“圧縮機能”付きリュックにみる、防災グッズの新潮流 ポイントは「どうせ使うものなら」:分かりにくいけれど面白いモノたち(4/5 ページ)
今回はキングジムが立ち上げた新防災ブランド「KOKOBO(ココボ)」と、ace.(エース)ブランドから26日に発売される「スペースオプト」を例に、日常と防災をメーカーはどのようにつなごうとしているのかを取材してみた。
「サンプルを作ってみたら、水を通さない仕様になっていたんですよ。生地に加工がされていて、『これなら水も通さないな』と。であれば、フェーズフリーの機能としても打ち出しやすいですし、ちょうど営業から『もう一つ機能が欲しい』と要望もあったので、防災の要素を組み合わせれば、さらに魅力的な商品になると考えました」。
実際、これは使ってみると分かるのだけど、この圧縮部分に使われている止水ファスナーが、ちょっとビックリするくらい固くて、開閉が大変なのだが、逆にいえば、この止水ファスナーを使わなければならないくらい、圧縮機能というのは密閉を必要とするわけだ。
多くのバッグで使われている止水ファスナーをうたったものは、実際はコーティングで水を通しにくくしているコーティングファスナーが多い。それは正式な止水ファスナーでは、バッグとしての使い勝手に影響が出てしまうからだ。
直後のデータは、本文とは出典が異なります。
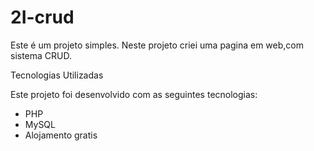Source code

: # 2I-crud
Este é um projeto simples. Neste projeto criei uma pagina em web,com sistema CRUD.   

Tecnologias Utilizadas

Este projeto foi desenvolvido com as seguintes tecnologias:

- PHP
- MySQL
- Alojamento gratis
もちろん、「スペースオプト」では本物の止水ファスナーの開閉のしにくさを少しでも解消する工夫はなされている。
ファスナーの引き手はフックが左右に出ていて二本の指を引っ掛けられるし、ファスナーが付いている部分の両端にはD管が付いていて、ここにも指を引っ掛けられる。片手の指をD管に引っ掛け、もう片方の手の指を引き手に引っ掛けて思い切り両側に引っ張るのだ。慣れれば、まあ非力な人でもどうにか使える。
大事なのは、閉める時、きちんと最後まで引っ張ること。ここが少しでも開いていると、空気が漏れて中に入れた衣類などもふくらんでしまう。
それだけの密閉状況をバッグの中に作れるわけで、これは中々強力な機能だ。それこそ、洗濯物が乾く前に出発しなければならない時、ゲリラ豪雨の中、ノートPCを持って出掛ける時、高価な古書を手に入れた時にも、この圧縮部分に入れておけば、うっかり傘やペットボトルをバッグの中に入れてしまっても安心。わざわざ圧縮袋を、そんな風な用途に使うためにバッグの中に常備することはないけれど、内蔵されているなら使う。
「圧縮機能をどんな風に使うかは、お客さまに委ねる形にしています。圧縮できるというメリットは伝えるべきだとは思いますけれども、必ずしも圧縮しないといけないわけでもないので」と白石さんも話す。